The task: Nothing but the text should be carried over: reproduce all the data exactly and leave out every image.
Provided entries Start Marker
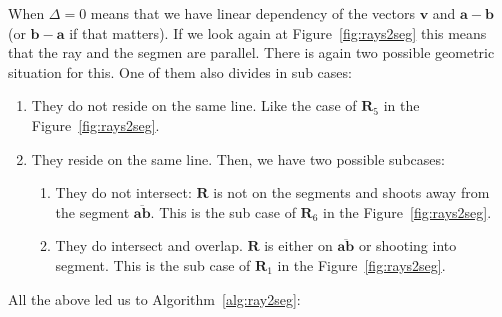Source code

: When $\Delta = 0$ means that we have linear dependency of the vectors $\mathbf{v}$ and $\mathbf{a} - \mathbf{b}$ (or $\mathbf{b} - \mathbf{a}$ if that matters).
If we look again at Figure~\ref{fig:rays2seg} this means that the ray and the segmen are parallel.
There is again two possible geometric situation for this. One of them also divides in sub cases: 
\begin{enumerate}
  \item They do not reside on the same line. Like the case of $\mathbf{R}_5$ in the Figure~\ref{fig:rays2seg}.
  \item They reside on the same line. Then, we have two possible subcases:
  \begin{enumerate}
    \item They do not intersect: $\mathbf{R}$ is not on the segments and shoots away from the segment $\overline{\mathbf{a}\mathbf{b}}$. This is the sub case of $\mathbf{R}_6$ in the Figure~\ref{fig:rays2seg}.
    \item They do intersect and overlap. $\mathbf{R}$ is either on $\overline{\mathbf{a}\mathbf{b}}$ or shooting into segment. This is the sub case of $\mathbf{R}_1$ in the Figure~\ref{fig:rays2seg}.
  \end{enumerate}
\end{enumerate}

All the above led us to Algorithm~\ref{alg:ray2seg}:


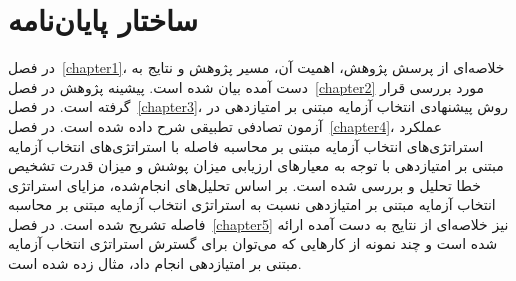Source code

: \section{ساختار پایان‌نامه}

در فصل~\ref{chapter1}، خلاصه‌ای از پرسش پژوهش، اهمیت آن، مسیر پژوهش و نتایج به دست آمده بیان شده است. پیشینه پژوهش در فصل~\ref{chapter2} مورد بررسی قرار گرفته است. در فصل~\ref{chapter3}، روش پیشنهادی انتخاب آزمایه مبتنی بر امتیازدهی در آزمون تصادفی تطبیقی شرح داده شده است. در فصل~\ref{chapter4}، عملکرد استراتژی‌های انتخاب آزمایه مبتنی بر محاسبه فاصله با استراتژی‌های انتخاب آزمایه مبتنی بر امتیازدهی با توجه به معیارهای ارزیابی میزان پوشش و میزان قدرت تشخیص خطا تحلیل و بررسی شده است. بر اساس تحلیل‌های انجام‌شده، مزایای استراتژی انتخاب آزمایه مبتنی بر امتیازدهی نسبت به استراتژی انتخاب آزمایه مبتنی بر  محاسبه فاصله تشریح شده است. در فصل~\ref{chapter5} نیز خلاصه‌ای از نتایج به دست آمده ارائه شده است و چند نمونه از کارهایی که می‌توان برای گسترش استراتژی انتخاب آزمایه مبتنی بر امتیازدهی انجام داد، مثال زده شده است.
Provided entries End Marker
Response to the task:
Source code

: When $\Delta = 0$ means that we have linear dependency of the vectors $\mathbf{v}$ and $\mathbf{a} - \mathbf{b}$ (or $\mathbf{b} - \mathbf{a}$ if that matters).
If we look again at Figure~\ref{fig:rays2seg} this means that the ray and the segmen are parallel.
There is again two possible geometric situation for this. One of them also divides in sub cases: 
\begin{enumerate}
  \item They do not reside on the same line. Like the case of $\mathbf{R}_5$ in the Figure~\ref{fig:rays2seg}.
  \item They reside on the same line. Then, we have two possible subcases:
  \begin{enumerate}
    \item They do not intersect: $\mathbf{R}$ is not on the segments and shoots away from the segment $\overline{\mathbf{a}\mathbf{b}}$. This is the sub case of $\mathbf{R}_6$ in the Figure~\ref{fig:rays2seg}.
    \item They do intersect and overlap. $\mathbf{R}$ is either on $\overline{\mathbf{a}\mathbf{b}}$ or shooting into segment. This is the sub case of $\mathbf{R}_1$ in the Figure~\ref{fig:rays2seg}.
  \end{enumerate}
\end{enumerate}

All the above led us to Algorithm~\ref{alg:ray2seg}:


Source code

: \section{ساختار پایان‌نامه}

در فصل~\ref{chapter1}، خلاصه‌ای از پرسش پژوهش، اهمیت آن، مسیر پژوهش و نتایج به دست آمده بیان شده است. پیشینه پژوهش در فصل~\ref{chapter2} مورد بررسی قرار گرفته است. در فصل~\ref{chapter3}، روش پیشنهادی انتخاب آزمایه مبتنی بر امتیازدهی در آزمون تصادفی تطبیقی شرح داده شده است. در فصل~\ref{chapter4}، عملکرد استراتژی‌های انتخاب آزمایه مبتنی بر محاسبه فاصله با استراتژی‌های انتخاب آزمایه مبتنی بر امتیازدهی با توجه به معیارهای ارزیابی میزان پوشش و میزان قدرت تشخیص خطا تحلیل و بررسی شده است. بر اساس تحلیل‌های انجام‌شده، مزایای استراتژی انتخاب آزمایه مبتنی بر امتیازدهی نسبت به استراتژی انتخاب آزمایه مبتنی بر  محاسبه فاصله تشریح شده است. در فصل~\ref{chapter5} نیز خلاصه‌ای از نتایج به دست آمده ارائه شده است و چند نمونه از کارهایی که می‌توان برای گسترش استراتژی انتخاب آزمایه مبتنی بر امتیازدهی انجام داد، مثال زده شده است.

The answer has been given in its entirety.